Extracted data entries
──────────
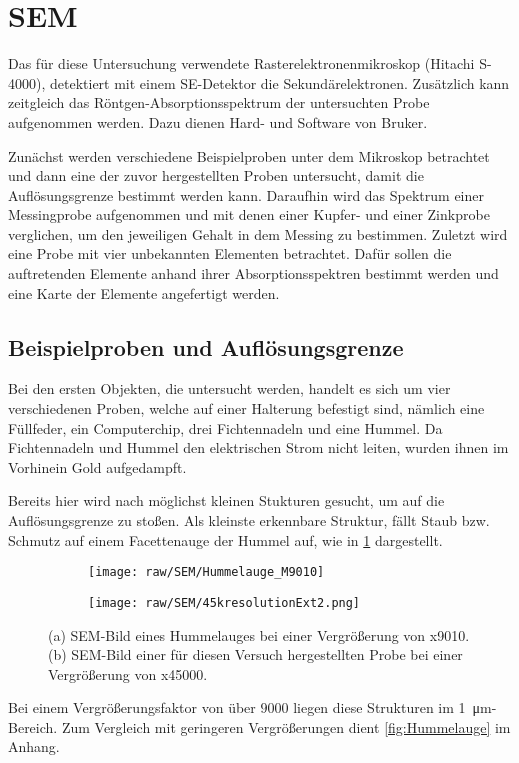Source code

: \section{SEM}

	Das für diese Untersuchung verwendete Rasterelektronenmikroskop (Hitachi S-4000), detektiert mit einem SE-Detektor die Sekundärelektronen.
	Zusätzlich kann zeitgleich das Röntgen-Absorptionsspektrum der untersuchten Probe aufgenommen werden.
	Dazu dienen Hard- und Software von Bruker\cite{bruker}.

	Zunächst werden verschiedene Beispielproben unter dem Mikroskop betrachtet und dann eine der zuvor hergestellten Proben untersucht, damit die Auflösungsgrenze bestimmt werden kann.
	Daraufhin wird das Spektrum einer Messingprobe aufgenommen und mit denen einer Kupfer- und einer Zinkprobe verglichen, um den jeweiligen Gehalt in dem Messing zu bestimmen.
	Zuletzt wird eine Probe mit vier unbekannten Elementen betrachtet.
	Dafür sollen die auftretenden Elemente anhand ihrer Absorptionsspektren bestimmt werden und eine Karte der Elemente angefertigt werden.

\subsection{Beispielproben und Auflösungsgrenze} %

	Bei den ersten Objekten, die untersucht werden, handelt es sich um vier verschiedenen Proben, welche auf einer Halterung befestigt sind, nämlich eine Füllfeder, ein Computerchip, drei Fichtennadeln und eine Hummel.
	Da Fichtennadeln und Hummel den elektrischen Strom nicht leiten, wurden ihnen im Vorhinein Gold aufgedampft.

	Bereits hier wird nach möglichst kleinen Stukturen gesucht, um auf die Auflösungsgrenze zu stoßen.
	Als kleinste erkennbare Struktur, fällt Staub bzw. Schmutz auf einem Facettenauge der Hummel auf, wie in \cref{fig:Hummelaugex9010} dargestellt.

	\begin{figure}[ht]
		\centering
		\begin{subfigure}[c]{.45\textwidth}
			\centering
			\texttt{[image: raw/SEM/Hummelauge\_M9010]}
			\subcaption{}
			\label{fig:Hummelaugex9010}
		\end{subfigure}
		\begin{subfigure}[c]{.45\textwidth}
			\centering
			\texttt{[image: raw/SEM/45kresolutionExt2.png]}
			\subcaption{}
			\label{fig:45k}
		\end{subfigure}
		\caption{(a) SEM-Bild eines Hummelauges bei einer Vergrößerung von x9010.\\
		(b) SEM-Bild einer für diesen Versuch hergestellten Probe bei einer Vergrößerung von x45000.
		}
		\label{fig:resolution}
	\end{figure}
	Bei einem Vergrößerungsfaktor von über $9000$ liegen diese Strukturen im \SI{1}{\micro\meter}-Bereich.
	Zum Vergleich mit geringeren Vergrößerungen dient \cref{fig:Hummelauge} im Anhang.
──────────
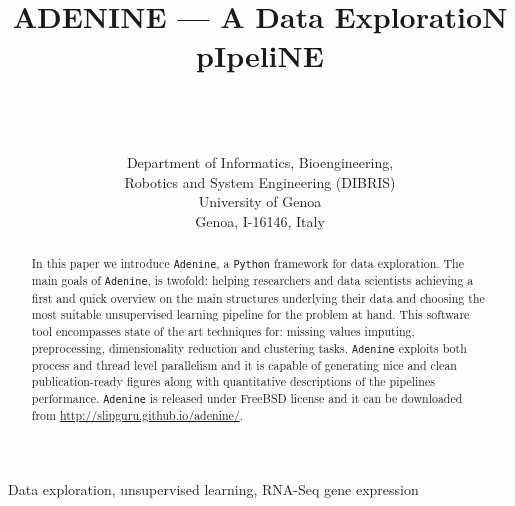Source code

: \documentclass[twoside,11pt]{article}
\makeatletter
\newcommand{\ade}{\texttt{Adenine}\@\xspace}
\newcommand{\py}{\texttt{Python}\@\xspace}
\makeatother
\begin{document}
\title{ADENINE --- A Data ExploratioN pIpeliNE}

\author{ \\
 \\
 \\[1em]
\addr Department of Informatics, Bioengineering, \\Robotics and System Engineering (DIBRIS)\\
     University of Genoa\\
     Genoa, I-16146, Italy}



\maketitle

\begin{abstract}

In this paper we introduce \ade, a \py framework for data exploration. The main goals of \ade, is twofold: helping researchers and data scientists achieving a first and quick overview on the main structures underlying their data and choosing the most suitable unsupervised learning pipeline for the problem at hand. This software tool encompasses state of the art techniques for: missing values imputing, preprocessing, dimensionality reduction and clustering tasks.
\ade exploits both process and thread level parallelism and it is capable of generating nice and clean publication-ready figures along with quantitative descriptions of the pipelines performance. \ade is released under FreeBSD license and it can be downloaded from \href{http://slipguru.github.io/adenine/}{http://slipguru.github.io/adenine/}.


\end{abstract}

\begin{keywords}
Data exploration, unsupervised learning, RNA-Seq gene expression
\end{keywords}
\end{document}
──────────
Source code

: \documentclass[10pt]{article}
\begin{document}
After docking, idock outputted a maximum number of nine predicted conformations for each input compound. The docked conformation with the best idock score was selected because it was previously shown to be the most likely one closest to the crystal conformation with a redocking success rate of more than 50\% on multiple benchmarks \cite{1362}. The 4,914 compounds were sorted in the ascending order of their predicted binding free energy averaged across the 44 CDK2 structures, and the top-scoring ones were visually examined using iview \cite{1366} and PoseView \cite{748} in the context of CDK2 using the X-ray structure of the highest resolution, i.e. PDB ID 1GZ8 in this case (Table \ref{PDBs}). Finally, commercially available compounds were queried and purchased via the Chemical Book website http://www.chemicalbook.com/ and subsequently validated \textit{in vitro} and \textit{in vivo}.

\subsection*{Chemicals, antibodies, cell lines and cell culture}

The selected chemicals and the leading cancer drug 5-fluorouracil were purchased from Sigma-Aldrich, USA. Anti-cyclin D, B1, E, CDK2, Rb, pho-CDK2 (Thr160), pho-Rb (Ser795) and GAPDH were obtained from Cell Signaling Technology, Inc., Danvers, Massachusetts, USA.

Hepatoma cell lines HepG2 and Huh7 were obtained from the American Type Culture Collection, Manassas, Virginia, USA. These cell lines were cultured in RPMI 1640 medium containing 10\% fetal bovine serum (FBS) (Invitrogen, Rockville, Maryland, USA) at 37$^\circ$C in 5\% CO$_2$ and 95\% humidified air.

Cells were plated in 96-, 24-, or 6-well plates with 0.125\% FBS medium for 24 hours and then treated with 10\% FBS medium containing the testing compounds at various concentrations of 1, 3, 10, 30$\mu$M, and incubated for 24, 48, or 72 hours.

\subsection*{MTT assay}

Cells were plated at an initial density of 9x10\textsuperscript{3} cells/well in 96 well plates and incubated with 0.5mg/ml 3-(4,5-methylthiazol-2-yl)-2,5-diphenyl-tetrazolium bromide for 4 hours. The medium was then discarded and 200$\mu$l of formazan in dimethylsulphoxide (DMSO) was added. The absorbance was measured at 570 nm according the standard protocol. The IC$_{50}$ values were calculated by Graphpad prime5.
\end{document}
──────────
WORK INSTRUCTIONS:
Each line with the word "label" in the records above belongs in the result; copy all of them.

FINISHED TASK:
			\label{fig:Hummelaugex9010}
			\label{fig:45k}
		\label{fig:resolution}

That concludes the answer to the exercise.